| Activity |
Tell me how many lines in the entries below contain the word "Note"; reply with the number and nothing else.

| Saved entries |
-------

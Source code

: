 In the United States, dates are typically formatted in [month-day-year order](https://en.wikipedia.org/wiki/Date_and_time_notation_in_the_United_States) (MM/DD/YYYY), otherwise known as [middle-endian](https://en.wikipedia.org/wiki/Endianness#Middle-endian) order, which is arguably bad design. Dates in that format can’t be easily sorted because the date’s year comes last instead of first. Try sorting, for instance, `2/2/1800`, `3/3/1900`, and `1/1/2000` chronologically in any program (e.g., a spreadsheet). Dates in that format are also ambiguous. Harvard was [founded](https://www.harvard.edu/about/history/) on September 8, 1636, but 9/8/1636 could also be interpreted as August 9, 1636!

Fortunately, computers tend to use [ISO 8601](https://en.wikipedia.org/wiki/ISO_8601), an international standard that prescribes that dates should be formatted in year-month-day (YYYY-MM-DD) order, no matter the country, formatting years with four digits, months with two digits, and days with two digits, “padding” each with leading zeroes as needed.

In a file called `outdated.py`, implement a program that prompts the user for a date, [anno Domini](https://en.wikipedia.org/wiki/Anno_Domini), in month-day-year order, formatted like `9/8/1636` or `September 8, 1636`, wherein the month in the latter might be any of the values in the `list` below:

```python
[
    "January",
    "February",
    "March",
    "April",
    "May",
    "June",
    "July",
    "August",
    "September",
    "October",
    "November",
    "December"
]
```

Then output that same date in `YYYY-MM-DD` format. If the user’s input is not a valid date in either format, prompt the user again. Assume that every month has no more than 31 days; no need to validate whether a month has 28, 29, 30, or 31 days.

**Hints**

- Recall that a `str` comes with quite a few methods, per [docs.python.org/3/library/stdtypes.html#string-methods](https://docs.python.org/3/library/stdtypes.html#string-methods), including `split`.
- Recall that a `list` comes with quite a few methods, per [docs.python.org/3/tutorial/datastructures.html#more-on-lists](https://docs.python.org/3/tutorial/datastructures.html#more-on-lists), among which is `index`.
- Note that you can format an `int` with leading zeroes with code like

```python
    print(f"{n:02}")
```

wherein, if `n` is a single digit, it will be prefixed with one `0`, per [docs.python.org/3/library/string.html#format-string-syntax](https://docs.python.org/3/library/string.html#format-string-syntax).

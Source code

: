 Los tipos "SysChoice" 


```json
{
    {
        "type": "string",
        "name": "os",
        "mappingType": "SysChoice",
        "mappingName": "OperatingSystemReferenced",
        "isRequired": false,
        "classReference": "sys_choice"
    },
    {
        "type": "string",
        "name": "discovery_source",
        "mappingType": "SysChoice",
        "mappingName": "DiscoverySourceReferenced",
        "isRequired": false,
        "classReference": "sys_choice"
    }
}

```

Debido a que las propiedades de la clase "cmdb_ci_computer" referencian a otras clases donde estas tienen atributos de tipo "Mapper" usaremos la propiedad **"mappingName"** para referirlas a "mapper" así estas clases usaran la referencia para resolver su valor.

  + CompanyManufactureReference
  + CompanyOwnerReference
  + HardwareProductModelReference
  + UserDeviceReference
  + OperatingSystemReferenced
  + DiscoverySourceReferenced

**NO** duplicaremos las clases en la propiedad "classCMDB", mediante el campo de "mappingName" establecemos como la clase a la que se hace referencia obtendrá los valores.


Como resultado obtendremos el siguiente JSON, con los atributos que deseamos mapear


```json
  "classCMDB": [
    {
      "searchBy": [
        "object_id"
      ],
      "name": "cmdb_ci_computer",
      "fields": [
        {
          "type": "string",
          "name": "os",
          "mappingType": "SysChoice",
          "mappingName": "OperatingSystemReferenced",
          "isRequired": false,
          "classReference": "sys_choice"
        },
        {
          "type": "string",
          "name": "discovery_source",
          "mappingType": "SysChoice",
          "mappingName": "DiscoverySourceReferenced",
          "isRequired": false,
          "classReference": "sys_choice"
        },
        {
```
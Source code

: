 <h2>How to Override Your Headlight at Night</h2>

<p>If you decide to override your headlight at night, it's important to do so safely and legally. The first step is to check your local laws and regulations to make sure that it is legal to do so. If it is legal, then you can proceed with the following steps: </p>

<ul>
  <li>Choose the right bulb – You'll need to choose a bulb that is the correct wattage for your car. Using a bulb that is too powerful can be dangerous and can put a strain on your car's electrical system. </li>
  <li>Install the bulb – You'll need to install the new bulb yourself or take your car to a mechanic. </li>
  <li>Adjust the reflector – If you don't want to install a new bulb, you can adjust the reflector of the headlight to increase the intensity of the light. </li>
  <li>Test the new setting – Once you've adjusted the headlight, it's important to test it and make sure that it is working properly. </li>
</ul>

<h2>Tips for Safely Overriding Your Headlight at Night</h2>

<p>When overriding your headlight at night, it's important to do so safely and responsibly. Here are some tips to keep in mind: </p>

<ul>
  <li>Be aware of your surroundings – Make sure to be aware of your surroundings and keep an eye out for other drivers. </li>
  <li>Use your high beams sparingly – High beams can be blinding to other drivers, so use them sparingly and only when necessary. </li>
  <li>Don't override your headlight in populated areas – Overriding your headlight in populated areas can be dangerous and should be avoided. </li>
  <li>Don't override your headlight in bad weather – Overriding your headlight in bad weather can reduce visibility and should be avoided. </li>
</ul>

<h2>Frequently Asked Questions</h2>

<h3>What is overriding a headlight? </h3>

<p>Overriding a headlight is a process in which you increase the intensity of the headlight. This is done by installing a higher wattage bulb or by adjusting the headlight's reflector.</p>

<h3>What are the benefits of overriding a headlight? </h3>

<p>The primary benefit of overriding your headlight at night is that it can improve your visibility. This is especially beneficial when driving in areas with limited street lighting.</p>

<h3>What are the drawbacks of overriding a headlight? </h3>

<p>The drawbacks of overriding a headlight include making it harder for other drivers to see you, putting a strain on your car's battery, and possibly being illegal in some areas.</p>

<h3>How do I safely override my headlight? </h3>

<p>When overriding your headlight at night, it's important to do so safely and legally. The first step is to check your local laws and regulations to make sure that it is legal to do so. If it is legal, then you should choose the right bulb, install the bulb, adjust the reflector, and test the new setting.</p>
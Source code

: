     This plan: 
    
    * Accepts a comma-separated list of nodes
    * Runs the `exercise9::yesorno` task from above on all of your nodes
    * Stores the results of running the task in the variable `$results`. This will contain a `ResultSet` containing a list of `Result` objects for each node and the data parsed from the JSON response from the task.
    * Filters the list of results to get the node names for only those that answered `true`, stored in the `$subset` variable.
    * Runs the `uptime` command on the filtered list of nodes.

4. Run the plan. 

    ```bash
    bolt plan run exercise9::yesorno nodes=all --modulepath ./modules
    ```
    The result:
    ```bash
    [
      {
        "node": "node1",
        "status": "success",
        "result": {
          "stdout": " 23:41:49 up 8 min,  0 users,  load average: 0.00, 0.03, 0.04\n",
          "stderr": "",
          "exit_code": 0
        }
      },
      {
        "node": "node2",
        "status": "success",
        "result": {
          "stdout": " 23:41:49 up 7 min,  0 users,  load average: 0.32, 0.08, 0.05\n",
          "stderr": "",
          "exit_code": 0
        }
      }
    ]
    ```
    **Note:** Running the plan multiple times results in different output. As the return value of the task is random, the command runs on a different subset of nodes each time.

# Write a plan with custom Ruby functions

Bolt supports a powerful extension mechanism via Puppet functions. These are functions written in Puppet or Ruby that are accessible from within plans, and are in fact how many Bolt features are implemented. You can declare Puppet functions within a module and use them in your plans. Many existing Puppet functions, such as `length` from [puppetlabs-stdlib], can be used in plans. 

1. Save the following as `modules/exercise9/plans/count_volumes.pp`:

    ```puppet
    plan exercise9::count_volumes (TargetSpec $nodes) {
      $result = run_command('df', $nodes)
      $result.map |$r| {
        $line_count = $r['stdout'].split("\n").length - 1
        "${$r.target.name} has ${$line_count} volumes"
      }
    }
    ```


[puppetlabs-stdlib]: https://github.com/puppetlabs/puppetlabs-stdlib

-------

| Solution for this exercise |
2